Task: Read the data that follows. Then repeat it exactly.

Extracted records:
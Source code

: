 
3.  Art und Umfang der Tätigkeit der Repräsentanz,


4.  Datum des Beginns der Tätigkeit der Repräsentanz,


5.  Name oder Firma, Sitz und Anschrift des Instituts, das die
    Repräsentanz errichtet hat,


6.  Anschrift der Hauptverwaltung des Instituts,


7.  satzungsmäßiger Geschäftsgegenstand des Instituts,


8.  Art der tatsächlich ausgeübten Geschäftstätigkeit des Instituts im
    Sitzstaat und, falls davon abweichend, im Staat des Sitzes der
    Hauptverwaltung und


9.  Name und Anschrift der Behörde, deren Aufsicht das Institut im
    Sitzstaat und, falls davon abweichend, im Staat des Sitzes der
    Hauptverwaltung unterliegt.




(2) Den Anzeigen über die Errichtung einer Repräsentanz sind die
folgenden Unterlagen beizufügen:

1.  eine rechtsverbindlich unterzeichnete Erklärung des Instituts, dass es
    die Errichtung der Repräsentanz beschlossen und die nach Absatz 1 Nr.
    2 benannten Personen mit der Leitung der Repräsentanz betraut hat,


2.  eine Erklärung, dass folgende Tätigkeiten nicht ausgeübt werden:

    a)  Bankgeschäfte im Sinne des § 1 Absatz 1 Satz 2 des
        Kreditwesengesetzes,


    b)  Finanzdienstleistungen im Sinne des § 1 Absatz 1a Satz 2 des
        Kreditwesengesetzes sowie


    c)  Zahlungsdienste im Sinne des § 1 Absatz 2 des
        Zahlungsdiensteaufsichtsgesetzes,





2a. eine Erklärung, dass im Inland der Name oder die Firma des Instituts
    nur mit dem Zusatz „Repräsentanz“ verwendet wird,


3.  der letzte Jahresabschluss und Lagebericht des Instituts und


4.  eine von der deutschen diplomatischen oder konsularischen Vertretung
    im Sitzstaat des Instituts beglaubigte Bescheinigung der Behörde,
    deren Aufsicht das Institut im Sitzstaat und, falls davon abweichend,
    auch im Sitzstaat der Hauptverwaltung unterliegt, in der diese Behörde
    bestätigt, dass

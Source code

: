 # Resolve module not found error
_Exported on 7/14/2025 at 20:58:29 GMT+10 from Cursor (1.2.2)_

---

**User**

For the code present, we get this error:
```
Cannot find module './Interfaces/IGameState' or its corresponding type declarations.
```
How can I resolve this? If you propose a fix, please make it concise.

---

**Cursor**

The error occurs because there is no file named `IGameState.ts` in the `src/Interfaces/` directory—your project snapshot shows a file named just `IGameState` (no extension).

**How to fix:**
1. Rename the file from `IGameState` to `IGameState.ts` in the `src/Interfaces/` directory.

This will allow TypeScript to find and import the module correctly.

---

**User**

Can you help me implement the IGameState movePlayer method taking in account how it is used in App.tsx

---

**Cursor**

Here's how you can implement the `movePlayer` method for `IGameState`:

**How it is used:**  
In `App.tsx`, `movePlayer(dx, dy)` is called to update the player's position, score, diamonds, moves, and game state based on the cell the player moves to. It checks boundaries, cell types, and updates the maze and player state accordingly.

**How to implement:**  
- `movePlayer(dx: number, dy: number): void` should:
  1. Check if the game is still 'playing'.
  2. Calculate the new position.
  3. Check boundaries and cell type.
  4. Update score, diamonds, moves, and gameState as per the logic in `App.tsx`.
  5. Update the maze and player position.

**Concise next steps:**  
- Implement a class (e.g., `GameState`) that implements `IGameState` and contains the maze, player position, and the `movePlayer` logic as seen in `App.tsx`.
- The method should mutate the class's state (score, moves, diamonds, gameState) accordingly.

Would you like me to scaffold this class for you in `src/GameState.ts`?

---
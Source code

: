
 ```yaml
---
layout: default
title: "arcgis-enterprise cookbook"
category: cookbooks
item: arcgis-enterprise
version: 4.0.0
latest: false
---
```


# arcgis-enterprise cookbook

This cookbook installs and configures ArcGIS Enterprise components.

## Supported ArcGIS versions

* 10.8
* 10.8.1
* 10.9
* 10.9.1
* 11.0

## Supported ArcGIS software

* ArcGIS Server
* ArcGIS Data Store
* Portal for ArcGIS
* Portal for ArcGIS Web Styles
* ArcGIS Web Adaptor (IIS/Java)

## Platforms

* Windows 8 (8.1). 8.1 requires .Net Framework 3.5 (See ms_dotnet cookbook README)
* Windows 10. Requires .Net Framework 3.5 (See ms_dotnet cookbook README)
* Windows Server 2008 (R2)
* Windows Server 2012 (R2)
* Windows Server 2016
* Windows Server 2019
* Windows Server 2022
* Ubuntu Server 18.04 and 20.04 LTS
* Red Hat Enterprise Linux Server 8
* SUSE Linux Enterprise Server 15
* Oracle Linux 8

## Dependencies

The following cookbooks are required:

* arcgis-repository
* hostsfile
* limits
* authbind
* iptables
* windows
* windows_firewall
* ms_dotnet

Solved exercise:
Source code

: 
3.  Art und Umfang der Tätigkeit der Repräsentanz,


4.  Datum des Beginns der Tätigkeit der Repräsentanz,


5.  Name oder Firma, Sitz und Anschrift des Instituts, das die
    Repräsentanz errichtet hat,


6.  Anschrift der Hauptverwaltung des Instituts,


7.  satzungsmäßiger Geschäftsgegenstand des Instituts,


8.  Art der tatsächlich ausgeübten Geschäftstätigkeit des Instituts im
    Sitzstaat und, falls davon abweichend, im Staat des Sitzes der
    Hauptverwaltung und


9.  Name und Anschrift der Behörde, deren Aufsicht das Institut im
    Sitzstaat und, falls davon abweichend, im Staat des Sitzes der
    Hauptverwaltung unterliegt.




(2) Den Anzeigen über die Errichtung einer Repräsentanz sind die
folgenden Unterlagen beizufügen:

1.  eine rechtsverbindlich unterzeichnete Erklärung des Instituts, dass es
    die Errichtung der Repräsentanz beschlossen und die nach Absatz 1 Nr.
    2 benannten Personen mit der Leitung der Repräsentanz betraut hat,


2.  eine Erklärung, dass folgende Tätigkeiten nicht ausgeübt werden:

    a)  Bankgeschäfte im Sinne des § 1 Absatz 1 Satz 2 des
        Kreditwesengesetzes,


    b)  Finanzdienstleistungen im Sinne des § 1 Absatz 1a Satz 2 des
        Kreditwesengesetzes sowie


    c)  Zahlungsdienste im Sinne des § 1 Absatz 2 des
        Zahlungsdiensteaufsichtsgesetzes,





2a. eine Erklärung, dass im Inland der Name oder die Firma des Instituts
    nur mit dem Zusatz „Repräsentanz“ verwendet wird,


3.  der letzte Jahresabschluss und Lagebericht des Instituts und


4.  eine von der deutschen diplomatischen oder konsularischen Vertretung
    im Sitzstaat des Instituts beglaubigte Bescheinigung der Behörde,
    deren Aufsicht das Institut im Sitzstaat und, falls davon abweichend,
    auch im Sitzstaat der Hauptverwaltung unterliegt, in der diese Behörde
    bestätigt, dass

Source code

: # Resolve module not found error
_Exported on 7/14/2025 at 20:58:29 GMT+10 from Cursor (1.2.2)_

---

**User**

For the code present, we get this error:
```
Cannot find module './Interfaces/IGameState' or its corresponding type declarations.
```
How can I resolve this? If you propose a fix, please make it concise.

---

**Cursor**

The error occurs because there is no file named `IGameState.ts` in the `src/Interfaces/` directory—your project snapshot shows a file named just `IGameState` (no extension).

**How to fix:**
1. Rename the file from `IGameState` to `IGameState.ts` in the `src/Interfaces/` directory.

This will allow TypeScript to find and import the module correctly.

---

**User**

Can you help me implement the IGameState movePlayer method taking in account how it is used in App.tsx

---

**Cursor**

Here's how you can implement the `movePlayer` method for `IGameState`:

**How it is used:**  
In `App.tsx`, `movePlayer(dx, dy)` is called to update the player's position, score, diamonds, moves, and game state based on the cell the player moves to. It checks boundaries, cell types, and updates the maze and player state accordingly.

**How to implement:**  
- `movePlayer(dx: number, dy: number): void` should:
  1. Check if the game is still 'playing'.
  2. Calculate the new position.
  3. Check boundaries and cell type.
  4. Update score, diamonds, moves, and gameState as per the logic in `App.tsx`.
  5. Update the maze and player position.

**Concise next steps:**  
- Implement a class (e.g., `GameState`) that implements `IGameState` and contains the maze, player position, and the `movePlayer` logic as seen in `App.tsx`.
- The method should mutate the class's state (score, moves, diamonds, gameState) accordingly.

Would you like me to scaffold this class for you in `src/GameState.ts`?

---
Source code

:
 ```yaml
---
layout: default
title: "arcgis-enterprise cookbook"
category: cookbooks
item: arcgis-enterprise
version: 4.0.0
latest: false
---
```


# arcgis-enterprise cookbook

This cookbook installs and configures ArcGIS Enterprise components.

## Supported ArcGIS versions

* 10.8
* 10.8.1
* 10.9
* 10.9.1
* 11.0

## Supported ArcGIS software

* ArcGIS Server
* ArcGIS Data Store
* Portal for ArcGIS
* Portal for ArcGIS Web Styles
* ArcGIS Web Adaptor (IIS/Java)

## Platforms

* Windows 8 (8.1). 8.1 requires .Net Framework 3.5 (See ms_dotnet cookbook README)
* Windows 10. Requires .Net Framework 3.5 (See ms_dotnet cookbook README)
* Windows Server 2008 (R2)
* Windows Server 2012 (R2)
* Windows Server 2016
* Windows Server 2019
* Windows Server 2022
* Ubuntu Server 18.04 and 20.04 LTS
* Red Hat Enterprise Linux Server 8
* SUSE Linux Enterprise Server 15
* Oracle Linux 8

## Dependencies

The following cookbooks are required:

* arcgis-repository
* hostsfile
* limits
* authbind
* iptables
* windows
* windows_firewall
* ms_dotnet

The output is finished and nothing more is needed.